Pull every line containing "node" from the data.

[Stored dataset items]
++++++++++++++++++++

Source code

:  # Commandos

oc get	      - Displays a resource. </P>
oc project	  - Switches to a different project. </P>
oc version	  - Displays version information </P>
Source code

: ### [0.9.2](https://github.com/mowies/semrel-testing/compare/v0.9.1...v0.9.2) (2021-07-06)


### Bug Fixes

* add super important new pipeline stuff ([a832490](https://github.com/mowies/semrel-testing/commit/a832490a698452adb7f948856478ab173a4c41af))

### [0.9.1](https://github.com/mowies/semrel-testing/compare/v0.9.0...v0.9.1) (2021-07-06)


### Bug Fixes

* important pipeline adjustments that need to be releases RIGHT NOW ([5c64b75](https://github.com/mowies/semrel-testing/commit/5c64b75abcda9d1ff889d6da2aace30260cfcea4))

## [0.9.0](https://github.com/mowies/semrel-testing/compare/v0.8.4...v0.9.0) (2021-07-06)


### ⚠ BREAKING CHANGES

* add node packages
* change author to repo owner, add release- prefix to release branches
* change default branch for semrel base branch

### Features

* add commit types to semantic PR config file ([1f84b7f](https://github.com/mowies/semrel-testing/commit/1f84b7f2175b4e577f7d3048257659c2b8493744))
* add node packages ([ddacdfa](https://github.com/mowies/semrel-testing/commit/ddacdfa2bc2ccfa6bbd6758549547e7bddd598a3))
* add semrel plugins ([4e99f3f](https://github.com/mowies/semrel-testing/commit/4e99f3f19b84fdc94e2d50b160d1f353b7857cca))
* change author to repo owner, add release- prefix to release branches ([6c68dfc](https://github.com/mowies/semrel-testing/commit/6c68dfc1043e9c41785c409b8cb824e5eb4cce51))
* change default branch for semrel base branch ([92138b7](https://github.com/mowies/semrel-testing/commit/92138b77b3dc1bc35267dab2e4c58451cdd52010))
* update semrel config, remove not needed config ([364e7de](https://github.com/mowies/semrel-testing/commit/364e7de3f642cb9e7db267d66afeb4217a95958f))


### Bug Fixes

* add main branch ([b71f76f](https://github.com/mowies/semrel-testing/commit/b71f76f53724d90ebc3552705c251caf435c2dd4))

++++++++++++++++++++

Exercise solution:
* add node packages
* add node packages ([ddacdfa](https://github.com/mowies/semrel-testing/commit/ddacdfa2bc2ccfa6bbd6758549547e7bddd598a3))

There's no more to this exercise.